Hello,
I’ve been trying for the past few weeks to implement GX Core on some infrastructure that accesses data in a non-standard way. I don’t have a SQL connection string to expose GX to, but I can run PySpark code inside a container that can access the data (hence the Spark Dataframe Datasource does work).
I have it working using a Spark Dataframe, but the problem is that so far performance has been less than ideal. Let’s say, as a proof of concept, I want to validate that every id
in a table is unique.
Without GX, I can use the following SQL query, which takes 48 minutes to run.
SELECT
COUNT(*) AS total_rows,
COUNT(DISTINCT id) AS unique_ids,
CASE
WHEN COUNT(*) = COUNT(DISTINCT id) THEN 'All IDs are unique'
ELSE 'Duplicate IDs found'
END AS result
FROM table;
To contrast, in GX, I use this expectation:
gxe.ExpectColumnValuesToBeUnique(
column="id",
)
Even with result_format={"result_format": "BOOLEAN_ONLY"}
, the initial collect()
alone takes seven hours! The performance makes GX difficult to justify using for me.
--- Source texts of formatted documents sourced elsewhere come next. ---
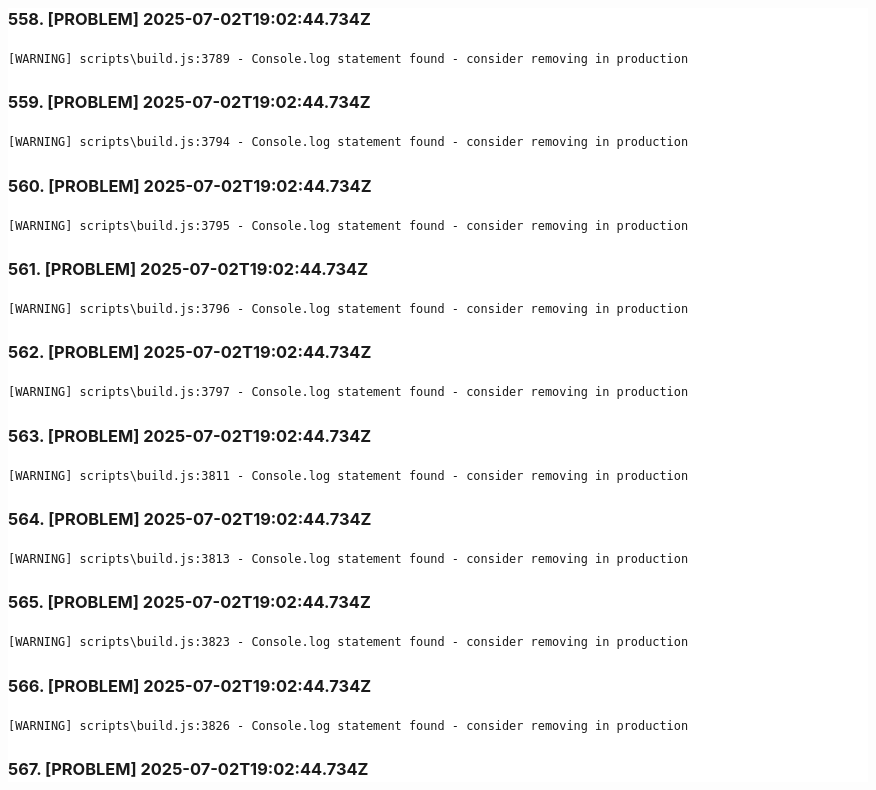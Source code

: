### 558. [PROBLEM] 2025-07-02T19:02:44.734Z

```
[WARNING] scripts\build.js:3789 - Console.log statement found - consider removing in production
```

### 559. [PROBLEM] 2025-07-02T19:02:44.734Z

```
[WARNING] scripts\build.js:3794 - Console.log statement found - consider removing in production
```

### 560. [PROBLEM] 2025-07-02T19:02:44.734Z

```
[WARNING] scripts\build.js:3795 - Console.log statement found - consider removing in production
```

### 561. [PROBLEM] 2025-07-02T19:02:44.734Z

```
[WARNING] scripts\build.js:3796 - Console.log statement found - consider removing in production
```

### 562. [PROBLEM] 2025-07-02T19:02:44.734Z

```
[WARNING] scripts\build.js:3797 - Console.log statement found - consider removing in production
```

### 563. [PROBLEM] 2025-07-02T19:02:44.734Z

```
[WARNING] scripts\build.js:3811 - Console.log statement found - consider removing in production
```

### 564. [PROBLEM] 2025-07-02T19:02:44.734Z

```
[WARNING] scripts\build.js:3813 - Console.log statement found - consider removing in production
```

### 565. [PROBLEM] 2025-07-02T19:02:44.734Z

```
[WARNING] scripts\build.js:3823 - Console.log statement found - consider removing in production
```

### 566. [PROBLEM] 2025-07-02T19:02:44.734Z

```
[WARNING] scripts\build.js:3826 - Console.log statement found - consider removing in production
```

### 567. [PROBLEM] 2025-07-02T19:02:44.734Z
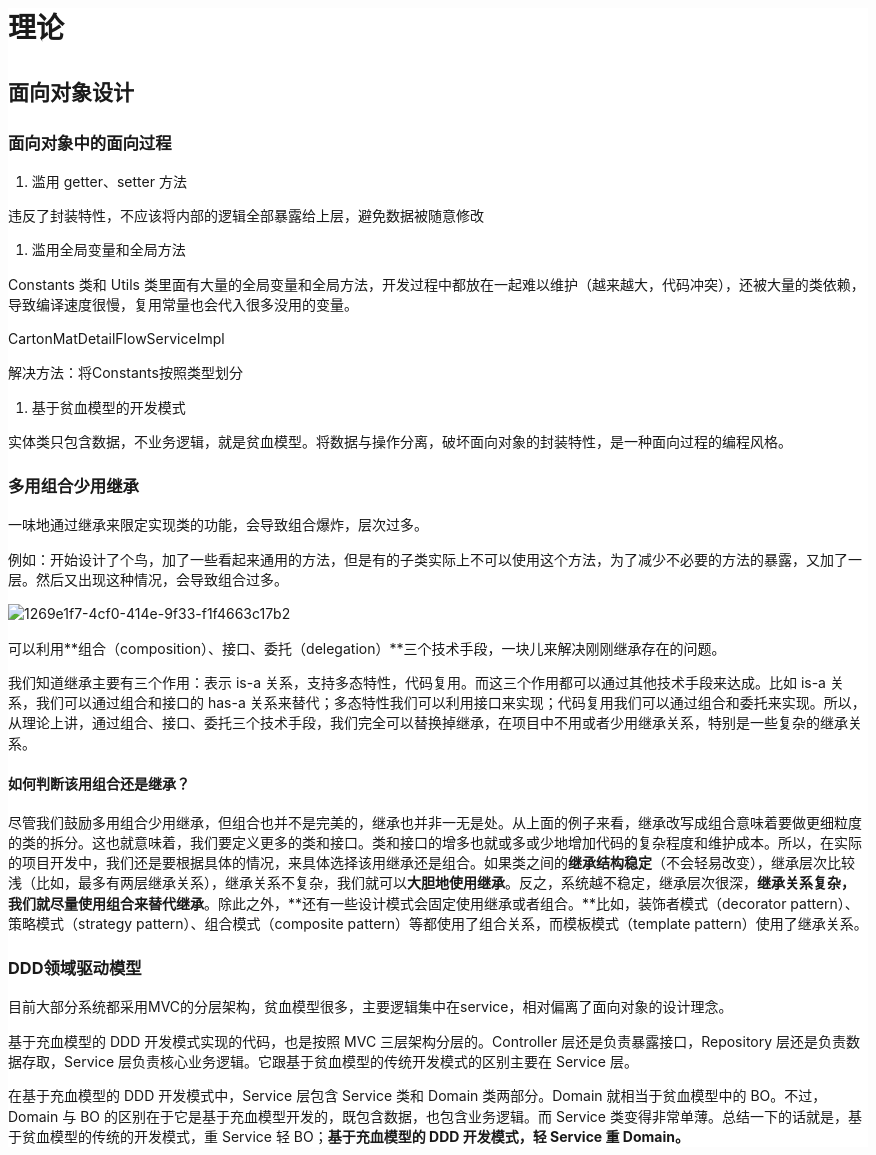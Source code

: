 

# 理论

## 面向对象设计

### 面向对象中的面向过程

1. 滥用 getter、setter 方法

违反了封装特性，不应该将内部的逻辑全部暴露给上层，避免数据被随意修改

1. 滥用全局变量和全局方法

Constants 类和 Utils 类里面有大量的全局变量和全局方法，开发过程中都放在一起难以维护（越来越大，代码冲突），还被大量的类依赖，导致编译速度很慢，复用常量也会代入很多没用的变量。

CartonMatDetailFlowServiceImpl

解决方法：将Constants按照类型划分

1. 基于贫血模型的开发模式

实体类只包含数据，不业务逻辑，就是贫血模型。将数据与操作分离，破坏面向对象的封装特性，是一种面向过程的编程风格。





### 多用组合少用继承

一味地通过继承来限定实现类的功能，会导致组合爆炸，层次过多。

例如：开始设计了个鸟，加了一些看起来通用的方法，但是有的子类实际上不可以使用这个方法，为了减少不必要的方法的暴露，又加了一层。然后又出现这种情况，会导致组合过多。

![1269e1f7-4cf0-414e-9f33-f1f4663c17b2](C:\Users\qdw\Pictures\1269e1f7-4cf0-414e-9f33-f1f4663c17b2.svg)

可以利用**组合（composition）、接口、委托（delegation）**三个技术手段，一块儿来解决刚刚继承存在的问题。

我们知道继承主要有三个作用：表示 is-a 关系，支持多态特性，代码复用。而这三个作用都可以通过其他技术手段来达成。比如 is-a 关系，我们可以通过组合和接口的 has-a 关系来替代；多态特性我们可以利用接口来实现；代码复用我们可以通过组合和委托来实现。所以，从理论上讲，通过组合、接口、委托三个技术手段，我们完全可以替换掉继承，在项目中不用或者少用继承关系，特别是一些复杂的继承关系。

#### 如何判断该用组合还是继承？

尽管我们鼓励多用组合少用继承，但组合也并不是完美的，继承也并非一无是处。从上面的例子来看，继承改写成组合意味着要做更细粒度的类的拆分。这也就意味着，我们要定义更多的类和接口。类和接口的增多也就或多或少地增加代码的复杂程度和维护成本。所以，在实际的项目开发中，我们还是要根据具体的情况，来具体选择该用继承还是组合。如果类之间的**继承结构稳定**（不会轻易改变），继承层次比较浅（比如，最多有两层继承关系），继承关系不复杂，我们就可以**大胆地使用继承**。反之，系统越不稳定，继承层次很深，**继承关系复杂，我们就尽量使用组合来替代继承**。除此之外，**还有一些设计模式会固定使用继承或者组合。**比如，装饰者模式（decorator pattern）、策略模式（strategy pattern）、组合模式（composite pattern）等都使用了组合关系，而模板模式（template pattern）使用了继承关系。



### DDD领域驱动模型

目前大部分系统都采用MVC的分层架构，贫血模型很多，主要逻辑集中在service，相对偏离了面向对象的设计理念。

基于充血模型的 DDD 开发模式实现的代码，也是按照 MVC 三层架构分层的。Controller 层还是负责暴露接口，Repository 层还是负责数据存取，Service 层负责核心业务逻辑。它跟基于贫血模型的传统开发模式的区别主要在 Service 层。

在基于充血模型的 DDD 开发模式中，Service 层包含 Service 类和 Domain 类两部分。Domain 就相当于贫血模型中的 BO。不过，Domain 与 BO 的区别在于它是基于充血模型开发的，既包含数据，也包含业务逻辑。而 Service 类变得非常单薄。总结一下的话就是，基于贫血模型的传统的开发模式，重 Service 轻 BO；**基于充血模型的 DDD 开发模式，轻 Service 重 Domain。**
I tried as a workaround to monkey-patch GX to use a custom datasource (discussed here) but these efforts have been unsuccessful.
I wanted to ask why the performance of the Spark DF source is as (comparatively) poor as it is. Is it just that GX is collecting a lot of additional metrics? If so, is there any way to turn that off? If there are other reasons, what can I do to improve things?
Thanks